Reputation: 3318
I have optimized RandomForest, using GridSearch with a nested cross-validation. After that, I know that with the best parameters, I have to train the whole dataset before making predictions on out-of sample data.
Do I have to fit the model twice? One to find the accuracy estimate by nested cross validation and then with the out-of-sample data?
Please check my code:
#Load data
for name in ["AWA"]:
for el in ['Fp1']:
X=sio.loadmat('/home/TrainVal/{}_{}.mat'.format(name, el))['x']

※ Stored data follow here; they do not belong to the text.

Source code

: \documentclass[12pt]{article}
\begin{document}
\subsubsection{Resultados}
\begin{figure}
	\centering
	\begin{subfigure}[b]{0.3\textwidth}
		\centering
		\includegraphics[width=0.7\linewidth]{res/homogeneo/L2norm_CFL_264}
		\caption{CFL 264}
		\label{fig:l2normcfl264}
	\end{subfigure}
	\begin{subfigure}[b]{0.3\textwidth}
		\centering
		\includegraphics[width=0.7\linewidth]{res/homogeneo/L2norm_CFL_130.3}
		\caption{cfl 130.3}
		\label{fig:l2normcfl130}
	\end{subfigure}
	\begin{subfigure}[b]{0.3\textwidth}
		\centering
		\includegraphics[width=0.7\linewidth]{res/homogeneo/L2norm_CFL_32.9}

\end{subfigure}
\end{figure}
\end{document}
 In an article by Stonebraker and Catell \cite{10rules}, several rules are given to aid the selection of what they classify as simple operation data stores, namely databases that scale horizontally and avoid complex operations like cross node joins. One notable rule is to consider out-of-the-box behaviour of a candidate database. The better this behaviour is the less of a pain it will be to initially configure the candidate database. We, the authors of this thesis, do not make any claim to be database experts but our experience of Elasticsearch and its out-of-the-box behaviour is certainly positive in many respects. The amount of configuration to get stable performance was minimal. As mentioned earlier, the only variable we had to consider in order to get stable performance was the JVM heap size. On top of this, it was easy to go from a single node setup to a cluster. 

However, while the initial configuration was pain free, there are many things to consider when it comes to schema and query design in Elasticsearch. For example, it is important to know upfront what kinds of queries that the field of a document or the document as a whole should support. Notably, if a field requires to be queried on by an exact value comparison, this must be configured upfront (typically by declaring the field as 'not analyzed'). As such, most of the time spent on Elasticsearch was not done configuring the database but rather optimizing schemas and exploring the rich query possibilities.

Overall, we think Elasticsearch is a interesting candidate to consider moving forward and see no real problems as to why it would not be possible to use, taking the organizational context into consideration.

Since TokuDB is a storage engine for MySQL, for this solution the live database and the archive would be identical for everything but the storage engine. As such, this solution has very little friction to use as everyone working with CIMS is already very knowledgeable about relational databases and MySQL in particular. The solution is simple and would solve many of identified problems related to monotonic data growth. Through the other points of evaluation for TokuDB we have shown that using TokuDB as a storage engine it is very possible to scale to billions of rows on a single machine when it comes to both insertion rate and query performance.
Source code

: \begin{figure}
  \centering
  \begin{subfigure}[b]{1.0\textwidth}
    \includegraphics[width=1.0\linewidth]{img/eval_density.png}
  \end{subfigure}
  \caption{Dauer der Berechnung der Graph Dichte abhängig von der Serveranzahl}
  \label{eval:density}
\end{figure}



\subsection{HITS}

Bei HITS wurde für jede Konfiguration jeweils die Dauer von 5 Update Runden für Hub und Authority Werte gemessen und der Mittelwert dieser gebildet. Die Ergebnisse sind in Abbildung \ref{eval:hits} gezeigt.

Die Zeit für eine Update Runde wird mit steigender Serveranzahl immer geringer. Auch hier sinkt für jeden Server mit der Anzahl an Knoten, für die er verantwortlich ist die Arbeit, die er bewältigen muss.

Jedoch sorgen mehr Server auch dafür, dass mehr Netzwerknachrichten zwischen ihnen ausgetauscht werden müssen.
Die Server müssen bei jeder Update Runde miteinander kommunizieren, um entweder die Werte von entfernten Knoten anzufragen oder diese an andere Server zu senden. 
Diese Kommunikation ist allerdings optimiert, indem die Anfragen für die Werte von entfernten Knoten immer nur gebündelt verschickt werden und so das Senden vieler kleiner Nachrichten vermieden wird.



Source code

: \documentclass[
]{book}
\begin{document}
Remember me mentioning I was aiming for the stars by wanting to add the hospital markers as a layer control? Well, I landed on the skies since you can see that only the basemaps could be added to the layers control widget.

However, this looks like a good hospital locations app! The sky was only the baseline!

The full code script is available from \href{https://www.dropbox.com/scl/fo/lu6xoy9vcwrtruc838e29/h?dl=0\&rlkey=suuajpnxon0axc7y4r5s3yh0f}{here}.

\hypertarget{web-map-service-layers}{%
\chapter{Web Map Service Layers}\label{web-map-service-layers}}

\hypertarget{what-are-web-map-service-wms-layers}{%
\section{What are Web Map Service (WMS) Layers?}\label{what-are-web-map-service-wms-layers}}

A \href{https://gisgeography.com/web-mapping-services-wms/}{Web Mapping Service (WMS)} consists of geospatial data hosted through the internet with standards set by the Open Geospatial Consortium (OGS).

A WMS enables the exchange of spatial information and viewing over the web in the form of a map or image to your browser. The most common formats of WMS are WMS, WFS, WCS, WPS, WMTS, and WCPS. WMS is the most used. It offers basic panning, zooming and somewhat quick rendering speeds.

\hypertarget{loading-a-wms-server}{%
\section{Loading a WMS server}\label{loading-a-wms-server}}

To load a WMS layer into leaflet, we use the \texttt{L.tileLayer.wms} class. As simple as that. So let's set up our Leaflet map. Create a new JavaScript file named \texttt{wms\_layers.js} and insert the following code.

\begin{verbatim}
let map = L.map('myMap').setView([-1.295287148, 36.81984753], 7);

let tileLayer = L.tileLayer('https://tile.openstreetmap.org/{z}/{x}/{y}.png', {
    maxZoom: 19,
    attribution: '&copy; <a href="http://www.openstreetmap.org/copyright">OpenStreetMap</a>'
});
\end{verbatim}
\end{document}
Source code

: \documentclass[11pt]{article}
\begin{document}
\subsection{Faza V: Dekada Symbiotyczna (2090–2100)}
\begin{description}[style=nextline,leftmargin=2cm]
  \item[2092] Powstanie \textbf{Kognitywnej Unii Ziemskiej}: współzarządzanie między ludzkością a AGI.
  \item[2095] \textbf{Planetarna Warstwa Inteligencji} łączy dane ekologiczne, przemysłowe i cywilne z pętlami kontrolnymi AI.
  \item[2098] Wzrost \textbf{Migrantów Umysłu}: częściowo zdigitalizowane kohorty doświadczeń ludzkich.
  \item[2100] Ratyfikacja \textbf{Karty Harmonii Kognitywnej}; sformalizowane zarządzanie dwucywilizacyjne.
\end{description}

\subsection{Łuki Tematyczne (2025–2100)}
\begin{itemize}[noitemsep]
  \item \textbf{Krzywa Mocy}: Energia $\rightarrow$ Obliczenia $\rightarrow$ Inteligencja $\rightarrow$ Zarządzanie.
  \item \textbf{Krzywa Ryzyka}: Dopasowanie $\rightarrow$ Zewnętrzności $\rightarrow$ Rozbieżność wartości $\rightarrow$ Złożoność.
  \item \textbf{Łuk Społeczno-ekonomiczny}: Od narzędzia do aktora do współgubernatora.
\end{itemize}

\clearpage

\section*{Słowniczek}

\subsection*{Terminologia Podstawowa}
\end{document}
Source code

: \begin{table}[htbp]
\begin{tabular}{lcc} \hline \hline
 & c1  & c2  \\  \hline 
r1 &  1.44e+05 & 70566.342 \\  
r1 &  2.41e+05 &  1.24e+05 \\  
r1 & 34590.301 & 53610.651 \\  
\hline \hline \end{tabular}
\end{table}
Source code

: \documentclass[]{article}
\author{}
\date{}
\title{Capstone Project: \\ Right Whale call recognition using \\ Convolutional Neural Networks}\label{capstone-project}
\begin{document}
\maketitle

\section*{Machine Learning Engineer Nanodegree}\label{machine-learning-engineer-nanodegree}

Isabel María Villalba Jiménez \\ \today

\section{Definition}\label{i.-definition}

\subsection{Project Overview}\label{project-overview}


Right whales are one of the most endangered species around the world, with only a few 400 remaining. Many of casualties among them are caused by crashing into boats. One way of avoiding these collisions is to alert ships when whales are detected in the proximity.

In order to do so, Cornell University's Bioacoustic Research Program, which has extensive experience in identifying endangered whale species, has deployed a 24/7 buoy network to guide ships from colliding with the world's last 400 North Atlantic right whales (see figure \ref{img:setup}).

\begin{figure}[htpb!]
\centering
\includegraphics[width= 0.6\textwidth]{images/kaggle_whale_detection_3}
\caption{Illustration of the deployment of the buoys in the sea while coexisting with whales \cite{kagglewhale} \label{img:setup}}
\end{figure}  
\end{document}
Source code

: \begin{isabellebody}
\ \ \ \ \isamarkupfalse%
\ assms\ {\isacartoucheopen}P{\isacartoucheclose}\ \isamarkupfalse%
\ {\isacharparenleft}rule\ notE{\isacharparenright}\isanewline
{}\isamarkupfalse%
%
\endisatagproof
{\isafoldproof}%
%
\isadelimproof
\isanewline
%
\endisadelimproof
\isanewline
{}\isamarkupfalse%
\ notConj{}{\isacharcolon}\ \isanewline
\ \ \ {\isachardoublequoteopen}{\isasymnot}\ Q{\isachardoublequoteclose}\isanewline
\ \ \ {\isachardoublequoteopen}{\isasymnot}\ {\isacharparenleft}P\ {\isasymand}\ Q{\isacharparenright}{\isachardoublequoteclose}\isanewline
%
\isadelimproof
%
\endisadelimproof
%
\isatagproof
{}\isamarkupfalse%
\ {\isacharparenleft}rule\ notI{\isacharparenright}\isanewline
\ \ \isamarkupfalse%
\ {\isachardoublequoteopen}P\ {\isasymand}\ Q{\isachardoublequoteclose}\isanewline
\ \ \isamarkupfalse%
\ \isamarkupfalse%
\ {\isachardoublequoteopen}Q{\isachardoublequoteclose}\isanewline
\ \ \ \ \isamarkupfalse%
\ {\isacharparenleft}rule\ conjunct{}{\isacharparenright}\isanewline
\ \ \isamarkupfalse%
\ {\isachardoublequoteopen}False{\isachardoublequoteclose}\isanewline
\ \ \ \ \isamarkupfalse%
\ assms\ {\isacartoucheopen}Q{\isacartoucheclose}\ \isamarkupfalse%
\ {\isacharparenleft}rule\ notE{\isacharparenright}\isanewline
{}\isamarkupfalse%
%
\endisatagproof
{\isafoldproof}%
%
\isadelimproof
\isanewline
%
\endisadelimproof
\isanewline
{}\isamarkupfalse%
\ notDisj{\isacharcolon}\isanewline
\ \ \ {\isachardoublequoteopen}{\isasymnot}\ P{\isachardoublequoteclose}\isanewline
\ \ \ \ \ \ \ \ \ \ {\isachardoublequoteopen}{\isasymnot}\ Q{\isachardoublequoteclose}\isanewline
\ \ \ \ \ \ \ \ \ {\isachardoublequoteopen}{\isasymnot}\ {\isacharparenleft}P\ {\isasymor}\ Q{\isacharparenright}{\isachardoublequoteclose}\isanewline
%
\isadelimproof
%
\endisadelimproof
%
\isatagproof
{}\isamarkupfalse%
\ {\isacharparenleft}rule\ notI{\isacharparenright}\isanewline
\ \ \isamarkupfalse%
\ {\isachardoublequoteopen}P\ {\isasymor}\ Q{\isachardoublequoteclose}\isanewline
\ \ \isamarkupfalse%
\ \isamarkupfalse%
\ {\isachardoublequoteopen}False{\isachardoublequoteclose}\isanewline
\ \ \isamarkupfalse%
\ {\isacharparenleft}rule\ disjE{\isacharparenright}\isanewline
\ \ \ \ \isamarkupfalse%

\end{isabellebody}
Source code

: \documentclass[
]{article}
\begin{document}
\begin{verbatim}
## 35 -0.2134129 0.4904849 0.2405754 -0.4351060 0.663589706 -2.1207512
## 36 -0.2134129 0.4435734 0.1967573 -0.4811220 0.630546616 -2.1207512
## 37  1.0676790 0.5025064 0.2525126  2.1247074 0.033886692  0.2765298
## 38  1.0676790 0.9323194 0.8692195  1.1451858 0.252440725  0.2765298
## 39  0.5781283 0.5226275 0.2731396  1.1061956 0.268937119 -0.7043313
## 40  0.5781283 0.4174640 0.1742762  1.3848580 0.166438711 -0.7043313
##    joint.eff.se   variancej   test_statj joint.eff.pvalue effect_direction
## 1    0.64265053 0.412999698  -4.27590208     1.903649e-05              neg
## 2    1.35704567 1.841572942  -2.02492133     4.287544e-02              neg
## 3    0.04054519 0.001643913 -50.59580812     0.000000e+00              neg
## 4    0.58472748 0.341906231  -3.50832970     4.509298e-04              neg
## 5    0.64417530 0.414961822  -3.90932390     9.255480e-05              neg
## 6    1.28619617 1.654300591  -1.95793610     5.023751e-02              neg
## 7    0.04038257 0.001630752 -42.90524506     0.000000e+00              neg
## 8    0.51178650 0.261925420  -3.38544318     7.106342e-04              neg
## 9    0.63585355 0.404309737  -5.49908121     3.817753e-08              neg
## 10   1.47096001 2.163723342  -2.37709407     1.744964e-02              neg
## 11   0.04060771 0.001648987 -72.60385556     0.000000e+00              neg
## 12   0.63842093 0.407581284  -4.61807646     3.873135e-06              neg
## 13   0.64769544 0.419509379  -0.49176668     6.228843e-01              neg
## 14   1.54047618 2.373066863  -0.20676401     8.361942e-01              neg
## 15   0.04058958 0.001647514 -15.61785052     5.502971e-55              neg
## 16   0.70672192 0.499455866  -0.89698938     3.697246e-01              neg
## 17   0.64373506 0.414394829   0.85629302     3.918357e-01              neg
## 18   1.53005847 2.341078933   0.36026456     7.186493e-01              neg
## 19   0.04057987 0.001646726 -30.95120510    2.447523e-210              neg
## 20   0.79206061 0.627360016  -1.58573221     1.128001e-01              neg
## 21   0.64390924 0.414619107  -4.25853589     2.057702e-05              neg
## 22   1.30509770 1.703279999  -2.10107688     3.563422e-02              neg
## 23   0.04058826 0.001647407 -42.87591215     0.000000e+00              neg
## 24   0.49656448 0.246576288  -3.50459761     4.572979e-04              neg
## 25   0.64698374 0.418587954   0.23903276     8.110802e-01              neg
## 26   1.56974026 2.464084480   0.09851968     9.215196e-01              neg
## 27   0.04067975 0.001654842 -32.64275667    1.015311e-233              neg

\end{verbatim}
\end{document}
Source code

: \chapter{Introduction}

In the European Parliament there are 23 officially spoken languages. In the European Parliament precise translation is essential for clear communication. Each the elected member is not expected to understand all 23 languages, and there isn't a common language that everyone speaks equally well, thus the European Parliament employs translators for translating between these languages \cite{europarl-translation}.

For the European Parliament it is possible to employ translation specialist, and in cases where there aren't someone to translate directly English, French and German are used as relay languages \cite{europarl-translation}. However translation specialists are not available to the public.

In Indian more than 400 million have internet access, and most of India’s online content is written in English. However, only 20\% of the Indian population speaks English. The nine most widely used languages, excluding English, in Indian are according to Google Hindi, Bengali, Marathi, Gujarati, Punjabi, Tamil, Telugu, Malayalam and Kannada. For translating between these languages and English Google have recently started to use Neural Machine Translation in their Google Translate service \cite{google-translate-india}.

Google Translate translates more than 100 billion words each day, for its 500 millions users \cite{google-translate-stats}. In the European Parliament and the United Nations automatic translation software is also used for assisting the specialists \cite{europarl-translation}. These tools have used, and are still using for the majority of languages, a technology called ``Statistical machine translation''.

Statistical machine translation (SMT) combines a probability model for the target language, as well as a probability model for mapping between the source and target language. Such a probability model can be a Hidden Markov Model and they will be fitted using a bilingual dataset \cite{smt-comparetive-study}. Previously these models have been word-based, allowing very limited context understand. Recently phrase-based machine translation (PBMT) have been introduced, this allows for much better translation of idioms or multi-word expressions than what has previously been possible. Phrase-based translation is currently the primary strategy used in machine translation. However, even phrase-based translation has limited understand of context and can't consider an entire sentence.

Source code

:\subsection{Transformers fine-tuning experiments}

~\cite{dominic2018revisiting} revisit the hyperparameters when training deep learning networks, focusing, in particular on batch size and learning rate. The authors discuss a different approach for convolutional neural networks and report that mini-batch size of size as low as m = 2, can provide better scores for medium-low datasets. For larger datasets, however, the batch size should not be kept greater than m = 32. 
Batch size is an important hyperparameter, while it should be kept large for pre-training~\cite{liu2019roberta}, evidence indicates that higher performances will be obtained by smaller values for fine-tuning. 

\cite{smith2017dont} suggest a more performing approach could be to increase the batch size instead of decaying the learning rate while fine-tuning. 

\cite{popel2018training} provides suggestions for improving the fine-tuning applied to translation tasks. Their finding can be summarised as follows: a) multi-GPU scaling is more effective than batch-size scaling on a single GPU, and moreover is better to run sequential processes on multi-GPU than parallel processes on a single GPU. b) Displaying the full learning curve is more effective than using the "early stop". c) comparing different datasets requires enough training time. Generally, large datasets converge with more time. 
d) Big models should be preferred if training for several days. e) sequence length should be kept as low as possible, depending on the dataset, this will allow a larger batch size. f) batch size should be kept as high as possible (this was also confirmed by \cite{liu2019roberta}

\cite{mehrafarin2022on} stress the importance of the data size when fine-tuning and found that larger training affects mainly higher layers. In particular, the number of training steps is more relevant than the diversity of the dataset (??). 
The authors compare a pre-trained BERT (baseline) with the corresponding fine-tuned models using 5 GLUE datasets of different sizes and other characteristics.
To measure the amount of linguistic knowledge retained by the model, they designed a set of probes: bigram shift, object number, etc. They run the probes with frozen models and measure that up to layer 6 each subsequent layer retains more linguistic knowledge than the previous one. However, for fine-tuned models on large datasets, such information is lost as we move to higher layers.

s_y=sio.loadmat('/home/TrainVal/{}_{}.mat'.format(name, el))['y']
y=np.ravel(s_y)
print(name, el, x.shape, y.shape)
print("")
#Pipeline
clf = Pipeline([('rcl', RobustScaler()),
('clf', RandomForestClassifier())])
#Optimization
#Outer loop
sss_outer = StratifiedShuffleSplit(n_splits=2, test_size=0.1, random_state=1)
#Inner loop
sss_inner = StratifiedShuffleSplit(n_splits=2, test_size=0.1, random_state=1)
# Use a full grid over all parameters
param_grid = {'clf__n_estimators': [10, 12, 15],
'clf__max_features': [3, 5, 10],
}
# Run grid search
grid_search = GridSearchCV(clf, param_grid=param_grid, cv=sss_inner, n_jobs=-1)
#FIRST FIT!!!!!
grid_search.fit(X, y)
scores=cross_val_score(grid_search, X, y, cv=sss_outer)
#Show best parameter in inner loop
print(grid_search.best_params_)
#Show Accuracy average of all the outer loops
print(scores.mean())
#SECOND FIT!!!
y_score = grid_search.fit(X, y).score(out-of-sample, y)
print(y_score)
Upvotes: 0
Views: 1883
Reputation: 161
it is like any normal model that you build. Once you have trained your model ( either through CV or normal train-test split) you use the .score
or .predict
using the best_estimator
from gridsearch to go ahead with the prediction
Sample code I have used recently
from sklearn.model_selection import GridSearchCV
bootstrap=[True,False]
max_features=[3,4,5,'auto']
n_estimators=[20,75,100]
import time
rf_model = RandomForestClassifier(random_state=1)
param_grid = dict(bootstrap=bootstrap,max_features=max_features,n_estimators=n_estimators)
grid = GridSearchCV(estimator=rf_model, param_grid=param_grid, cv = 10, n_jobs=-1)
start_time = time.time()
grid_result=grid.fit(train_iv_data, train_dv_data)
print("Best: %f using %s" % (grid_result.best_score_, grid_result.best_params_))
print("Execution time: " + str((time.time() - start_time)) + ' ms')
classification_report(grid_result.best_estimator_.predict(test_iv_data) , test_dv_data)
Upvotes: 0
Reputation: 36599
There are a couple of things you need to understand.
When you do your "first fit", that will fit the gird_search model according to the sss_inner
cv, and store the result in grid_search.best_estimator_
(i.e. the best estimator according to the scores on the test data from sss_inner
folds).
Now you are using that grid_search
in cross_val_score
(Nesting). Your fitted model from "first fit" is of no use here. cross_val_score
will clone the estimator, call grid_search.fit() on folds from the sss_outer
(That means that the training data from sss_outer
will be presented to grid_search, which will again split it according to sss_inner
) and present the scores on the test data of sss_outer
. The model from cross_val_score
is not fitted.
Now in your "second fit", you are again fitting as you did in "first fit". No need of doing that, because it is already fitted. Just call grid_search.score()
. It will internally call score()
from the best_estimator_
.
You can look at my answer here to learn more about nested cross validation with grid search.
Upvotes: 1
Reputation: 3550
your grid_search.best_estimator_ contains the corss-validated fitted model with best_params_ parameters, no need to refit again.
You can use:
clf = grid_search.best_estimator_
preds = clf.predict(X_unseen)
Upvotes: 1